Le Gouvernement espagnol a pensé qu’il ne devait pas, en ce moment, écouter des propositions qui pourraient lui créer quelques embarras et il a refusé de laisser venir à Madrid ces chefs marocains qui sont restés à Malaga ; mais ceux-ci paraissent vouloir obtenir une réponse définitive et auraient dit que si l’Espagne ne voulait pas accueillir leurs propositions ils savaient à qui s’adresser pour être mieux reçus.

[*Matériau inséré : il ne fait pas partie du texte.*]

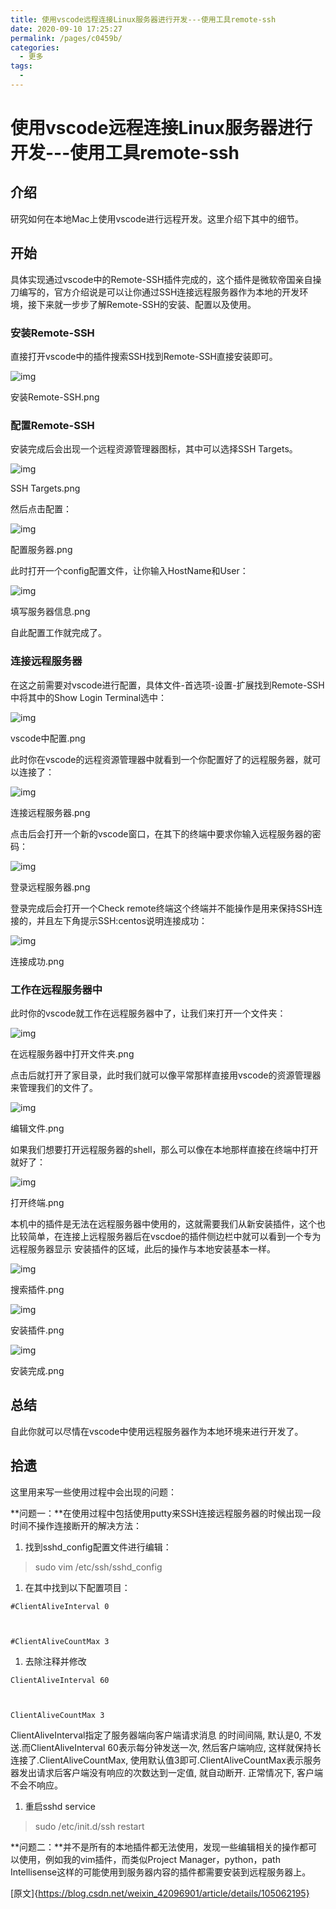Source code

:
 ```yaml
---
title: 使用vscode远程连接Linux服务器进行开发---使用工具remote-ssh
date: 2020-09-10 17:25:27
permalink: /pages/c0459b/
categories: 
  - 更多
tags: 
  - 
---
```

# 使用vscode远程连接Linux服务器进行开发---使用工具remote-ssh

## 介绍

研究如何在本地Mac上使用vscode进行远程开发。这里介绍下其中的细节。

## 开始

具体实现通过vscode中的Remote-SSH插件完成的，这个插件是微软帝国亲自操刀编写的，官方介绍说是可以让你通过SSH连接远程服务器作为本地的开发环境，接下来就一步步了解Remote-SSH的安装、配置以及使用。

### 安装Remote-SSH

直接打开vscode中的插件搜索SSH找到Remote-SSH直接安装即可。

 

![img](https://imgconvert.csdnimg.cn/aHR0cHM6Ly91cGxvYWQtaW1hZ2VzLmppYW5zaHUuaW8vdXBsb2FkX2ltYWdlcy8yNTM3NDI5LTEwMTNmYjQ1YmU4Mjg5NmYucG5nP2ltYWdlTW9ncjIvYXV0by1vcmllbnQvc3RyaXB8aW1hZ2VWaWV3Mi8yL3cvNTMxL2Zvcm1hdC93ZWJw?x-oss-process=image/format,png)

安装Remote-SSH.png

### 配置Remote-SSH

安装完成后会出现一个远程资源管理器图标，其中可以选择SSH Targets。

![img](https://imgconvert.csdnimg.cn/aHR0cHM6Ly91cGxvYWQtaW1hZ2VzLmppYW5zaHUuaW8vdXBsb2FkX2ltYWdlcy8yNTM3NDI5LTRjODRlYzE4OWU4MTUyZGMucG5nP2ltYWdlTW9ncjIvYXV0by1vcmllbnQvc3RyaXB8aW1hZ2VWaWV3Mi8yL3cvNDExL2Zvcm1hdC93ZWJw?x-oss-process=image/format,png)

SSH Targets.png


然后点击配置：

![img](https://imgconvert.csdnimg.cn/aHR0cHM6Ly91cGxvYWQtaW1hZ2VzLmppYW5zaHUuaW8vdXBsb2FkX2ltYWdlcy8yNTM3NDI5LWNlZTcxMGI0NGFiZjMzNGIucG5nP2ltYWdlTW9ncjIvYXV0by1vcmllbnQvc3RyaXB8aW1hZ2VWaWV3Mi8yL3cvMTAzMS9mb3JtYXQvd2VicA?x-oss-process=image/format,png)

配置服务器.png


此时打开一个config配置文件，让你输入HostName和User：

![img](https://imgconvert.csdnimg.cn/aHR0cHM6Ly91cGxvYWQtaW1hZ2VzLmppYW5zaHUuaW8vdXBsb2FkX2ltYWdlcy8yNTM3NDI5LWE0YjI5M2MxZTk0OGJmNDEucG5nP2ltYWdlTW9ncjIvYXV0by1vcmllbnQvc3RyaXB8aW1hZ2VWaWV3Mi8yL3cvODU4L2Zvcm1hdC93ZWJw?x-oss-process=image/format,png)

填写服务器信息.png


自此配置工作就完成了。

 

### 连接远程服务器

在这之前需要对vscode进行配置，具体文件-首选项-设置-扩展找到Remote-SSH中将其中的Show Login Terminal选中：

![img](https://imgconvert.csdnimg.cn/aHR0cHM6Ly91cGxvYWQtaW1hZ2VzLmppYW5zaHUuaW8vdXBsb2FkX2ltYWdlcy8yNTM3NDI5LTlmMjk3NTdhNGQ5NjhkMTQucG5nP2ltYWdlTW9ncjIvYXV0by1vcmllbnQvc3RyaXB8aW1hZ2VWaWV3Mi8yL3cvODg0L2Zvcm1hdC93ZWJw?x-oss-process=image/format,png)

vscode中配置.png


此时你在vscode的远程资源管理器中就看到一个你配置好了的远程服务器，就可以连接了：

![img](https://imgconvert.csdnimg.cn/aHR0cHM6Ly91cGxvYWQtaW1hZ2VzLmppYW5zaHUuaW8vdXBsb2FkX2ltYWdlcy8yNTM3NDI5LTgzMmU0NWZmMGI5OWRkZTYucG5nP2ltYWdlTW9ncjIvYXV0by1vcmllbnQvc3RyaXB8aW1hZ2VWaWV3Mi8yL3cvMzg5L2Zvcm1hdC93ZWJw?x-oss-process=image/format,png)

连接远程服务器.png


点击后会打开一个新的vscode窗口，在其下的终端中要求你输入远程服务器的密码：

![img](https://imgconvert.csdnimg.cn/aHR0cHM6Ly91cGxvYWQtaW1hZ2VzLmppYW5zaHUuaW8vdXBsb2FkX2ltYWdlcy8yNTM3NDI5LTk0OTA0NjNjZmExM2U3OWUucG5nP2ltYWdlTW9ncjIvYXV0by1vcmllbnQvc3RyaXB8aW1hZ2VWaWV3Mi8yL3cvMTAyMi9mb3JtYXQvd2VicA?x-oss-process=image/format,png)

登录远程服务器.png


登录完成后会打开一个Check remote终端这个终端并不能操作是用来保持SSH连接的，并且左下角提示SSH:centos说明连接成功：

![img](https://imgconvert.csdnimg.cn/aHR0cHM6Ly91cGxvYWQtaW1hZ2VzLmppYW5zaHUuaW8vdXBsb2FkX2ltYWdlcy8yNTM3NDI5LTNlMTE3NjQ2NjhiMmM4MDMucG5nP2ltYWdlTW9ncjIvYXV0by1vcmllbnQvc3RyaXB8aW1hZ2VWaWV3Mi8yL3cvMTAxOS9mb3JtYXQvd2VicA?x-oss-process=image/format,png)

连接成功.png

 

### 工作在远程服务器中

此时你的vscode就工作在远程服务器中了，让我们来打开一个文件夹：

![img](https://imgconvert.csdnimg.cn/aHR0cHM6Ly91cGxvYWQtaW1hZ2VzLmppYW5zaHUuaW8vdXBsb2FkX2ltYWdlcy8yNTM3NDI5LTMxNmEwZmNmZmU5ZmFmZTIucG5nP2ltYWdlTW9ncjIvYXV0by1vcmllbnQvc3RyaXB8aW1hZ2VWaWV3Mi8yL3cvNzIxL2Zvcm1hdC93ZWJw?x-oss-process=image/format,png)

在远程服务器中打开文件夹.png


点击后就打开了家目录，此时我们就可以像平常那样直接用vscode的资源管理器来管理我们的文件了。

![img](https://imgconvert.csdnimg.cn/aHR0cHM6Ly91cGxvYWQtaW1hZ2VzLmppYW5zaHUuaW8vdXBsb2FkX2ltYWdlcy8yNTM3NDI5LWRiYzI4NmU4MjcyOTlmMjcucG5nP2ltYWdlTW9ncjIvYXV0by1vcmllbnQvc3RyaXB8aW1hZ2VWaWV3Mi8yL3cvMjc2L2Zvcm1hdC93ZWJw?x-oss-process=image/format,png)

编辑文件.png


如果我们想要打开远程服务器的shell，那么可以像在本地那样直接在终端中打开就好了：

![img](https://imgconvert.csdnimg.cn/aHR0cHM6Ly91cGxvYWQtaW1hZ2VzLmppYW5zaHUuaW8vdXBsb2FkX2ltYWdlcy8yNTM3NDI5LTg2MTMxYmUxNWQxYWMwZmMucG5nP2ltYWdlTW9ncjIvYXV0by1vcmllbnQvc3RyaXB8aW1hZ2VWaWV3Mi8yL3cvODY2L2Zvcm1hdC93ZWJw?x-oss-process=image/format,png)

打开终端.png


本机中的插件是无法在远程服务器中使用的，这就需要我们从新安装插件，这个也比较简单，在连接上远程服务器后在vscdoe的插件侧边栏中就可以看到一个专为远程服务器显示 安装插件的区域，此后的操作与本地安装基本一样。

![img](https://imgconvert.csdnimg.cn/aHR0cHM6Ly91cGxvYWQtaW1hZ2VzLmppYW5zaHUuaW8vdXBsb2FkX2ltYWdlcy8yNTM3NDI5LTg4MjAxOGE2NmI2ZThjMjYucG5nP2ltYWdlTW9ncjIvYXV0by1vcmllbnQvc3RyaXB8aW1hZ2VWaWV3Mi8yL3cvMzIyL2Zvcm1hdC93ZWJw?x-oss-process=image/format,png)

搜索插件.png

 

![img](https://imgconvert.csdnimg.cn/aHR0cHM6Ly91cGxvYWQtaW1hZ2VzLmppYW5zaHUuaW8vdXBsb2FkX2ltYWdlcy8yNTM3NDI5LTNkZTQ0NzBjMjA2OTViZDEucG5nP2ltYWdlTW9ncjIvYXV0by1vcmllbnQvc3RyaXB8aW1hZ2VWaWV3Mi8yL3cvMjgwL2Zvcm1hdC93ZWJw?x-oss-process=image/format,png)

安装插件.png

 

![img](https://imgconvert.csdnimg.cn/aHR0cHM6Ly91cGxvYWQtaW1hZ2VzLmppYW5zaHUuaW8vdXBsb2FkX2ltYWdlcy8yNTM3NDI5LWYwNzMyODhlNzIwOWQ5N2QucG5nP2ltYWdlTW9ncjIvYXV0by1vcmllbnQvc3RyaXB8aW1hZ2VWaWV3Mi8yL3cvMjg0L2Zvcm1hdC93ZWJw?x-oss-process=image/format,png)

安装完成.png

 

## 总结

自此你就可以尽情在vscode中使用远程服务器作为本地环境来进行开发了。

## 拾遗

这里用来写一些使用过程中会出现的问题：

**问题一：**在使用过程中包括使用putty来SSH连接远程服务器的时候出现一段时间不操作连接断开的解决方法：

1. 找到sshd_config配置文件进行编辑：

> sudo vim /etc/ssh/sshd_config

1. 在其中找到以下配置项目：

 

```
#ClientAliveInterval 0



#ClientAliveCountMax 3
```

1. 去除注释并修改

 

```
ClientAliveInterval 60



ClientAliveCountMax 3
```

ClientAliveInterval指定了服务器端向客户端请求消息 的时间间隔, 默认是0, 不发送.而ClientAliveInterval 60表示每分钟发送一次, 然后客户端响应, 这样就保持长连接了.ClientAliveCountMax, 使用默认值3即可.ClientAliveCountMax表示服务器发出请求后客户端没有响应的次数达到一定值, 就自动断开. 正常情况下, 客户端不会不响应。

1. 重启sshd service

> sudo /etc/init.d/ssh restart

**问题二：**并不是所有的本地插件都无法使用，发现一些编辑相关的操作都可以使用，例如我的vim插件，而类似Project Manager，python，path Intellisense这样的可能使用到服务器内容的插件都需要安装到远程服务器上。





[原文]{https://blog.csdn.net/weixin_42096901/article/details/105062195}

C’est sans doute par suite de cette allusion que M. Canovas a tenu à savoir si l’attention du Gouvernement français avait été éveillée par la démarche des chefs de tentes des environs de Melilla et si j’avais reçu quelques instructions à cet égard. N’en ayant reçu aucune, j’ai dû me tenir dans des généralités en me basant sur ce que M. Waddington m’avait dit verbalement, à savoir que la France ne verrait pas d’un œil jaloux les progrès que l’Espagne pourrait faire un jour dans le Maroc. Au fond, et malgré certaines réticences sous lesquelles il était assez difficile de deviner sa pensée exacte, j’ai compris que M. Canovas del Castillo aurait voulu savoir si, au cas où les chefs marocains se tourneraient vers nous, nous serions disposés à annexer leurs territoires et à porter notre frontière jusqu’aux abords de Melilla.

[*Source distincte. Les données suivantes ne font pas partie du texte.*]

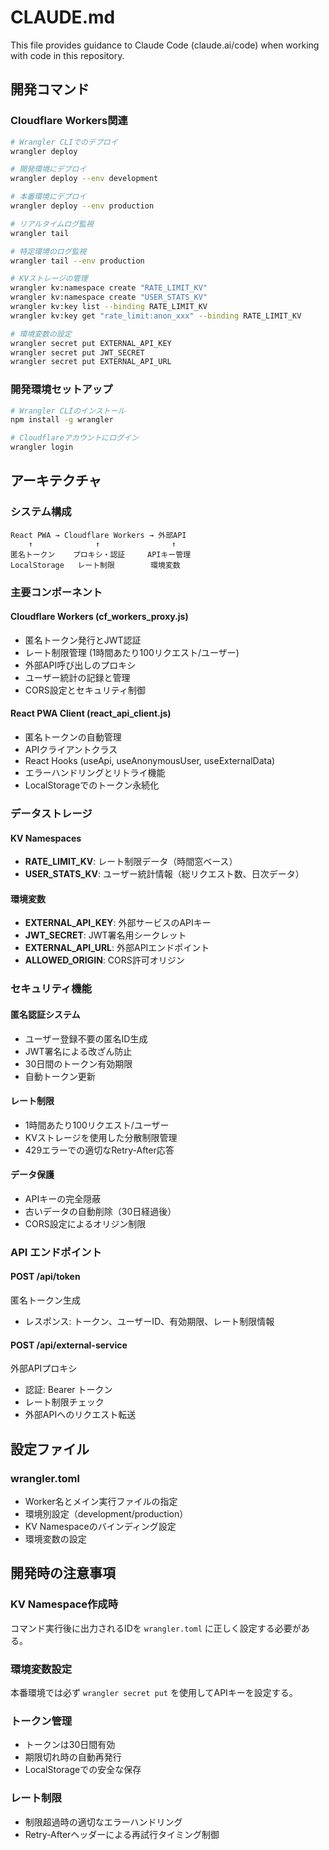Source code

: # CLAUDE.md

This file provides guidance to Claude Code (claude.ai/code) when working with code in this repository.

## 開発コマンド

### Cloudflare Workers関連
```bash
# Wrangler CLIでのデプロイ
wrangler deploy

# 開発環境にデプロイ
wrangler deploy --env development

# 本番環境にデプロイ
wrangler deploy --env production

# リアルタイムログ監視
wrangler tail

# 特定環境のログ監視
wrangler tail --env production

# KVストレージの管理
wrangler kv:namespace create "RATE_LIMIT_KV"
wrangler kv:namespace create "USER_STATS_KV"
wrangler kv:key list --binding RATE_LIMIT_KV
wrangler kv:key get "rate_limit:anon_xxx" --binding RATE_LIMIT_KV

# 環境変数の設定
wrangler secret put EXTERNAL_API_KEY
wrangler secret put JWT_SECRET
wrangler secret put EXTERNAL_API_URL
```

### 開発環境セットアップ
```bash
# Wrangler CLIのインストール
npm install -g wrangler

# Cloudflareアカウントにログイン
wrangler login
```

## アーキテクチャ

### システム構成
```
React PWA → Cloudflare Workers → 外部API
    ↑              ↑                ↑
匿名トークン    プロキシ・認証     APIキー管理
LocalStorage   レート制限        環境変数
```

### 主要コンポーネント

#### Cloudflare Workers (cf_workers_proxy.js)
- 匿名トークン発行とJWT認証
- レート制限管理 (1時間あたり100リクエスト/ユーザー)
- 外部API呼び出しのプロキシ
- ユーザー統計の記録と管理
- CORS設定とセキュリティ制御

#### React PWA Client (react_api_client.js)
- 匿名トークンの自動管理
- APIクライアントクラス
- React Hooks (useApi, useAnonymousUser, useExternalData)
- エラーハンドリングとリトライ機能
- LocalStorageでのトークン永続化

### データストレージ

#### KV Namespaces
- **RATE_LIMIT_KV**: レート制限データ（時間窓ベース）
- **USER_STATS_KV**: ユーザー統計情報（総リクエスト数、日次データ）

#### 環境変数
- **EXTERNAL_API_KEY**: 外部サービスのAPIキー
- **JWT_SECRET**: JWT署名用シークレット
- **EXTERNAL_API_URL**: 外部APIエンドポイント
- **ALLOWED_ORIGIN**: CORS許可オリジン

### セキュリティ機能

#### 匿名認証システム
- ユーザー登録不要の匿名ID生成
- JWT署名による改ざん防止
- 30日間のトークン有効期限
- 自動トークン更新

#### レート制限
- 1時間あたり100リクエスト/ユーザー
- KVストレージを使用した分散制限管理
- 429エラーでの適切なRetry-After応答

#### データ保護
- APIキーの完全隠蔽
- 古いデータの自動削除（30日経過後）
- CORS設定によるオリジン制限

### API エンドポイント

#### POST /api/token
匿名トークン生成
- レスポンス: トークン、ユーザーID、有効期限、レート制限情報

#### POST /api/external-service
外部APIプロキシ
- 認証: Bearer トークン
- レート制限チェック
- 外部APIへのリクエスト転送

## 設定ファイル

### wrangler.toml
- Worker名とメイン実行ファイルの指定
- 環境別設定（development/production）
- KV Namespaceのバインディング設定
- 環境変数の設定

## 開発時の注意事項

### KV Namespace作成時
コマンド実行後に出力されるIDを `wrangler.toml` に正しく設定する必要がある。

### 環境変数設定
本番環境では必ず `wrangler secret put` を使用してAPIキーを設定する。

### トークン管理
- トークンは30日間有効
- 期限切れ時の自動再発行
- LocalStorageでの安全な保存

### レート制限
- 制限超過時の適切なエラーハンドリング
- Retry-Afterヘッダーによる再試行タイミング制御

En terminant, et après m’avoir dit d’abord que certainement l’Espagne préférerait nous avoir pour proches voisins plutôt que des Kabyles barbares et pillards, le Président du Conseil a fini par ajouter que le statu quo était ce qui lui paraissait préférable et qu’il allait négocier avec le Maroc pour que les chefs qui se trouvent à Malaga puissent retourner chez eux sans y être inquiétés, ce qui était dire que l’Espagne allait les couvrir d’une sorte de protectorat.

Tels sont les détails d’une conversation qui m’a paru devoir intéresser Votre Excellence.

P. S. — Je crois utile de joindre à ce qui précède la copie d’une lettre écrite ces jours-ci de Melilla et publiée par un journal ministériel.

20.

M. de Freycinet, Ministre des Affaires étrangères à l’Amiral Pothau, Ambassadeur de France à Londres.

T.
9 février 1880, 7 h. 45, soir.

Si vous ne pouvez absolument voir Lord Salisbury, tâchez de voir Lord Beaconsfield et d’obtenir la véritable pensée du Cabinet anglais sur l’affaire grecque. Nous voyons les plus grands inconvénients à la prolongation du statu quo.